Use Nsight Compute to investiage hardware counters
Create a job submission script to get a profile of the hardware counters for the example application:
#!/bin/bash
#SBATCH --job-name=vector-add
#SBATCH --time=0:5:0
#SBATCH --nodes=1
#SBATCH --ntasks-per-node=32
#SBATCH --cpus-per-task=1
#SBATCH --gres=gpu:4
#SBATCH --partition=gpu-a100-40
#SBATCH --qos=dev
#SBATCH --account=[add your budget code]
# Load the correct modules
module load nvhpc/23.5-nompi
module load gcc/12.2.0
ncu ./vector-add.exe
This should produce output something like:
[165308] vector-add.exe@127.0.0.1
addVectorsInto(float *, float *, float *, int) (3456, 1, 1)x(256, 1, 1), Context 1, Stream 7, Device 0, CC 8.0
Section: GPU Speed Of Light Throughput
----------------------- ------------- ------------
Metric Name Metric Unit Metric Value
----------------------- ------------- ------------
DRAM Frequency cycle/nsecond 1.20
SM Frequency cycle/nsecond 1.08
Elapsed Cycles cycle 322427
Memory Throughput % 85.69
DRAM Throughput % 85.69
Duration usecond 299.23
L1/TEX Cache Throughput % 17.69
L2 Cache Throughput % 68.64
SM Active Cycles cycle 314986.82
Compute (SM) Throughput % 9.12
----------------------- ------------- ------------
INF The kernel is utilizing greater than 80.0% of the available compute or memory performance of the device. To
further improve performance, work will likely need to be shifted from the most utilized to another unit.
Start by analyzing DRAM in the Memory Workload Analysis section.

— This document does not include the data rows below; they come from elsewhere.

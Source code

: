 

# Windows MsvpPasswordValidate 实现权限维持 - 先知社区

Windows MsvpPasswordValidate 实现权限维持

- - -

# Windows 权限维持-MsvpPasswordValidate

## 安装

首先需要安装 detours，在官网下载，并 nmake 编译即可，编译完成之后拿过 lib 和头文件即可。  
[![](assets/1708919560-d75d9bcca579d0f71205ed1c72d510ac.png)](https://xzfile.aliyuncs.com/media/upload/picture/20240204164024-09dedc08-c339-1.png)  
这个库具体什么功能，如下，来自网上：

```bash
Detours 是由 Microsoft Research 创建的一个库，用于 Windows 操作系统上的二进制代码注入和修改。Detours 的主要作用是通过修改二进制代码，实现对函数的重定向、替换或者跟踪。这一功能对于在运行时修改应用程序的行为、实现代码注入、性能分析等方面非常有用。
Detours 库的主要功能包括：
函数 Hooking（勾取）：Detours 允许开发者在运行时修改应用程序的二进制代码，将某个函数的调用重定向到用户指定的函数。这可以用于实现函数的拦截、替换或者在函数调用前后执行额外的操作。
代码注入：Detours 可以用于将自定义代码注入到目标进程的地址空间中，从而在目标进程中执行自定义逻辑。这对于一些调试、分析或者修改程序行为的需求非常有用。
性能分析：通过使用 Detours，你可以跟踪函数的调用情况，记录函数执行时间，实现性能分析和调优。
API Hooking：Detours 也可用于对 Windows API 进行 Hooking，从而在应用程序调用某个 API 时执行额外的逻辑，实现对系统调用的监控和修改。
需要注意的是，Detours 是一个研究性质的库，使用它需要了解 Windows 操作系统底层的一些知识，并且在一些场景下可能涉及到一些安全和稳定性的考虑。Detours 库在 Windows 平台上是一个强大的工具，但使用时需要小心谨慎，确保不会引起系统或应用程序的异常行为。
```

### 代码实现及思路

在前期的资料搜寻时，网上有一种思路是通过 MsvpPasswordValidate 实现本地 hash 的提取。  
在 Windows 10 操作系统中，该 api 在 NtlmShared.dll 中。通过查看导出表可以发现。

Section: Launch Statistics
-------------------------------- --------------- ---------------
Metric Name Metric Unit Metric Value
-------------------------------- --------------- ---------------
Block Size 256
Function Cache Configuration CachePreferNone
Grid Size 3456
Registers Per Thread register/thread 26
Shared Memory Configuration Size Kbyte 32.77
Driver Shared Memory Per Block Kbyte/block 1.02
Dynamic Shared Memory Per Block byte/block 0
Static Shared Memory Per Block byte/block 0
Threads thread 884736
Waves Per SM 4
-------------------------------- --------------- ---------------
Section: Occupancy
------------------------------- ----------- ------------
Metric Name Metric Unit Metric Value
------------------------------- ----------- ------------
Block Limit SM block 32
Block Limit Registers block 8
Block Limit Shared Mem block 32
Block Limit Warps block 8
Theoretical Active Warps per SM warp 64
Theoretical Occupancy % 100
Achieved Occupancy % 96.24
Achieved Active Warps Per SM warp 61.59
------------------------------- ----------- ------------
INF This kernel's theoretical occupancy is not impacted by any block limit.